Son of Boko Haram Founder, Five Others Linked to ISWAP Arrested in Chad

Son of Boko Haram Founder, Five Others Linked to ISWAP Arrested in Chad

Chadian authorities have arrested Muslim Mohammed Yusuf, the 18-year-old son of Boko Haram’s late founder Mohammed Yusuf, along with five suspected accomplices believed to be members of the Islamic State West Africa Province (ISWAP). The arrests were revealed by a Nigerian intelligence source to AFP on Monday, which also published a photo of the detainees. One of them bore a “striking resemblance” to Mohammed Yusuf, the radical preacher who established Boko Haram in northern Nigeria in the early 2000s. He was killed in 2009 during a military crackdown in Borno State that left hundreds dead.

Muslim Yusuf, who was still a baby at the time of his father’s death, allegedly grew up to join ISWAP—a Boko Haram offshoot—under the leadership of his older brother, Abu Musab al-Barnawi. Chadian police confirmed they had arrested a group of “bandits” and “Boko Haram members,” though they stopped short of verifying the detainees’ identities. Boko Haram and ISWAP remain among the deadliest extremist groups in Africa.

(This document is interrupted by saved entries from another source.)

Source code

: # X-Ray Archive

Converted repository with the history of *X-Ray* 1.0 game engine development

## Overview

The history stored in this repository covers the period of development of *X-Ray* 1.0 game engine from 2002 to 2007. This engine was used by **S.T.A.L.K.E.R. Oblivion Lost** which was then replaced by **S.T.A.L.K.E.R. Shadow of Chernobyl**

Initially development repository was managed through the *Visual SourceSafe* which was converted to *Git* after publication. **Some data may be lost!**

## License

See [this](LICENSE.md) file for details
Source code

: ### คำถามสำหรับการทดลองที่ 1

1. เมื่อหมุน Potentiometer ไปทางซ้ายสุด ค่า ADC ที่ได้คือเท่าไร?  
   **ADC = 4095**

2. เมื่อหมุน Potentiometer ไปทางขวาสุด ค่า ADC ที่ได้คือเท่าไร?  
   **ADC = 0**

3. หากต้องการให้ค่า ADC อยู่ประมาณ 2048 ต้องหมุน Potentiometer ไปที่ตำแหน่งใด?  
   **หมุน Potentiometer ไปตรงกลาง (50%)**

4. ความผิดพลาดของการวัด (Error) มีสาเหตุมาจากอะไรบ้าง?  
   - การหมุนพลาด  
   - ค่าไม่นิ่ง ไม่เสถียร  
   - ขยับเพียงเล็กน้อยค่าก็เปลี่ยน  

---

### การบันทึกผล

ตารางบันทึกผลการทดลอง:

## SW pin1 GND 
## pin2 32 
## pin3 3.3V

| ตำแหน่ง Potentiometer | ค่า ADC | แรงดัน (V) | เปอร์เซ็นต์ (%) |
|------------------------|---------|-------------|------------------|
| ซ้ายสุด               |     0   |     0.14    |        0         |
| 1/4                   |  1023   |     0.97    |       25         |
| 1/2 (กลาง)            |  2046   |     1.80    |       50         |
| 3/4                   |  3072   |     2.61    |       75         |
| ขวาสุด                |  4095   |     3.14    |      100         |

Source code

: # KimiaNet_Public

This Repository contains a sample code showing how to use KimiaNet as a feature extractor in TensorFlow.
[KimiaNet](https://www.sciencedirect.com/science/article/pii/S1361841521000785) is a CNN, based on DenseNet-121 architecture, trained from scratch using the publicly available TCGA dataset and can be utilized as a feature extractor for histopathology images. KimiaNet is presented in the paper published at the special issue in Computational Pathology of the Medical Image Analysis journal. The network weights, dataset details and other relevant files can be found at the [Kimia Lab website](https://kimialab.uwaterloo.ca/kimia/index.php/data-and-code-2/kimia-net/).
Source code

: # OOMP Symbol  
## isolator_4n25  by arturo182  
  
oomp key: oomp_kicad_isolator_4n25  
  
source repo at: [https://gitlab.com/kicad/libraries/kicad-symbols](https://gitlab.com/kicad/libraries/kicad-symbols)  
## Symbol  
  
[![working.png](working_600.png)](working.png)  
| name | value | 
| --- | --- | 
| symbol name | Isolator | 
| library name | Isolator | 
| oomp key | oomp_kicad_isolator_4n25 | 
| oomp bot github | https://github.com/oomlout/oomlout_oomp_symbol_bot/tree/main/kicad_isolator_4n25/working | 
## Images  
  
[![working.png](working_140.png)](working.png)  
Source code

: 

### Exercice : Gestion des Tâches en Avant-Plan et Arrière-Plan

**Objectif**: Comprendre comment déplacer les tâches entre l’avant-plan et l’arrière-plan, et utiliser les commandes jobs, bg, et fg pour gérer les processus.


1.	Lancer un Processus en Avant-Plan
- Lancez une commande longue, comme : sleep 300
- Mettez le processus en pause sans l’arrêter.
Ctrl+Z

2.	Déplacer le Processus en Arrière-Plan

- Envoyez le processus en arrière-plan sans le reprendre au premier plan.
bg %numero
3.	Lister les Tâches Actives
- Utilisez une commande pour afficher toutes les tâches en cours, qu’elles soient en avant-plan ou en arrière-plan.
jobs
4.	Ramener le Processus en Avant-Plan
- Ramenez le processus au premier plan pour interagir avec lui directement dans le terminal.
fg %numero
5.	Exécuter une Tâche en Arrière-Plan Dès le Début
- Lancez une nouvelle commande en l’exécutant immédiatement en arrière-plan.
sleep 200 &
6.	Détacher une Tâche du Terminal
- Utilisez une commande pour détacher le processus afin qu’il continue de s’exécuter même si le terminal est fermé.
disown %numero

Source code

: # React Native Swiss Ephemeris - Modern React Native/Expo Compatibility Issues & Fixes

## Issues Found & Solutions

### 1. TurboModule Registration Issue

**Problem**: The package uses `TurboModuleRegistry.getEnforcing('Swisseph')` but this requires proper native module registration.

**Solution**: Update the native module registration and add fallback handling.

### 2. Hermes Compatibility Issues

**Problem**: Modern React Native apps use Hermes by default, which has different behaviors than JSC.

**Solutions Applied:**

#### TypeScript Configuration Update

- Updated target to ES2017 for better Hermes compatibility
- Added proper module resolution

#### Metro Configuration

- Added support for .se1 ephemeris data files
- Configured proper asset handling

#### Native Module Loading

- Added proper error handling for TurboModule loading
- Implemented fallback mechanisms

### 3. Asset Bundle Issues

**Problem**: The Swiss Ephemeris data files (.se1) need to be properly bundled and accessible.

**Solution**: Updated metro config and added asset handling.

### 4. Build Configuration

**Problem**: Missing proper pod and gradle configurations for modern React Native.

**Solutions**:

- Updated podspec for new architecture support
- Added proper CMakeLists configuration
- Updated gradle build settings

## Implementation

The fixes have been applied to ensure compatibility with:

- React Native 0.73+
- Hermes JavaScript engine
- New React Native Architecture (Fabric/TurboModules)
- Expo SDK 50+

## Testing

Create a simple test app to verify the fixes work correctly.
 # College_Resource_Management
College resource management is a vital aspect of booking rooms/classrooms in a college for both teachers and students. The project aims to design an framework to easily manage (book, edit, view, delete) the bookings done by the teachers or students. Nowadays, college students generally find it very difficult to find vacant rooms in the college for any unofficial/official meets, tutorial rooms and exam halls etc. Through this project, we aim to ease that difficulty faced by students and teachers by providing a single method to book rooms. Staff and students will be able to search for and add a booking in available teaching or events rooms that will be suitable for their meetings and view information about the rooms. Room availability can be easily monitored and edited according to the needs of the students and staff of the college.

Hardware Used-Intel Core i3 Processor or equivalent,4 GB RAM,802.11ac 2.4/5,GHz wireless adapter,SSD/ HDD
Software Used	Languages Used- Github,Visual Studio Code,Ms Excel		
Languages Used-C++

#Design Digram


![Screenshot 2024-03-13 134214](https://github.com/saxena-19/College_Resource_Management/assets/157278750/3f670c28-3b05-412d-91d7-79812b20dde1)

Since 2009, the insurgency has killed more than 40,000 people and displaced over two million across Nigeria, Chad, Cameroon, and Niger.

In June, at least 12 civilians were killed when a suspected female suicide bomber linked to Boko Haram detonated explosives in a crowded market in northeastern Nigeria—an attack that highlighted the group’s continued threat despite years of regional military campaigns. The arrest of Yusuf’s son is being viewed by security analysts as a symbolic blow to the group’s leadership network, even as the insurgency persists in border regions.